- [Exercise]: Gather from the material every line that contains the string "pour".

- [Provided records]:

Start of Block

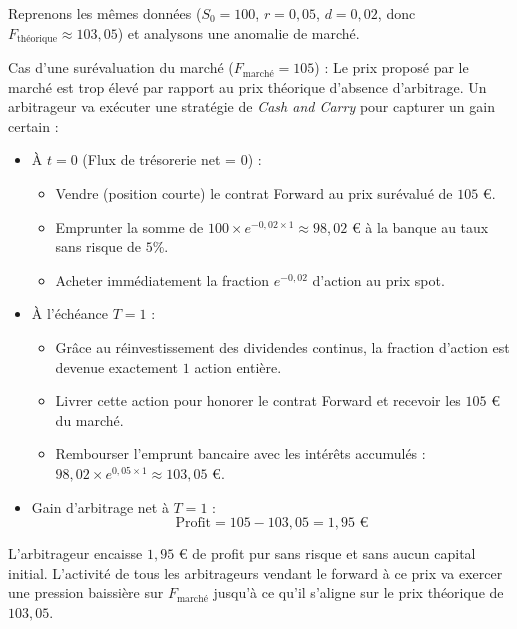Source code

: \begin{examplebox}
Reprenons les mêmes données ($S_0 = 100$, $r = 0,05$, $d = 0,02$, donc $F_{\text{théorique}} \approx 103,05$) et analysons une anomalie de marché.

Cas d'une surévaluation du marché ($F_{\text{marché}} = 105$) :
Le prix proposé par le marché est trop élevé par rapport au prix théorique d'absence d'arbitrage. Un arbitrageur va exécuter une stratégie de \textit{Cash and Carry} pour capturer un gain certain :
\begin{itemize}[label=$\rightarrow$]
    \item À $t = 0$ (Flux de trésorerie net = $0$) : 
    \begin{itemize}[label=$\cdot$]
        \item Vendre (position courte) le contrat Forward au prix surévalué de $105$ €.
        \item Emprunter la somme de $100 \times e^{-0,02 \times 1} \approx 98,02$ € à la banque au taux sans risque de $5\%$.
        \item Acheter immédiatement la fraction $e^{-0,02}$ d'action au prix spot.
    \end{itemize}
    \item À l'échéance $T = 1$ :
    \begin{itemize}[label=$\cdot$]
        \item Grâce au réinvestissement des dividendes continus, la fraction d'action est devenue exactement $1$ action entière.
        \item Livrer cette action pour honorer le contrat Forward et recevoir les $105$ € du marché.
        \item Rembourser l'emprunt bancaire avec les intérêts accumulés : $98,02 \times e^{0,05 \times 1} \approx 103,05$ €.
    \end{itemize}
    \item Gain d'arbitrage net à $T = 1$ : 
    \begin{equation*}
        \text{Profit} = 105 - 103,05 = 1,95 \text{ €}
    \end{equation*}
\end{itemize}
L'arbitrageur encaisse $1,95$ € de profit pur sans risque et sans aucun capital initial. L'activité de tous les arbitrageurs vendant le forward à ce prix va exercer une pression baissière sur $F_{\text{marché}}$ jusqu'à ce qu'il s'aligne sur le prix théorique de $103,05$.
\end{examplebox}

End of Block

- [Written answer]:
Le prix proposé par le marché est trop élevé par rapport au prix théorique d'absence d'arbitrage. Un arbitrageur va exécuter une stratégie de \textit{Cash and Carry} pour capturer un gain certain :
        \item Livrer cette action pour honorer le contrat Forward et recevoir les $105$ € du marché.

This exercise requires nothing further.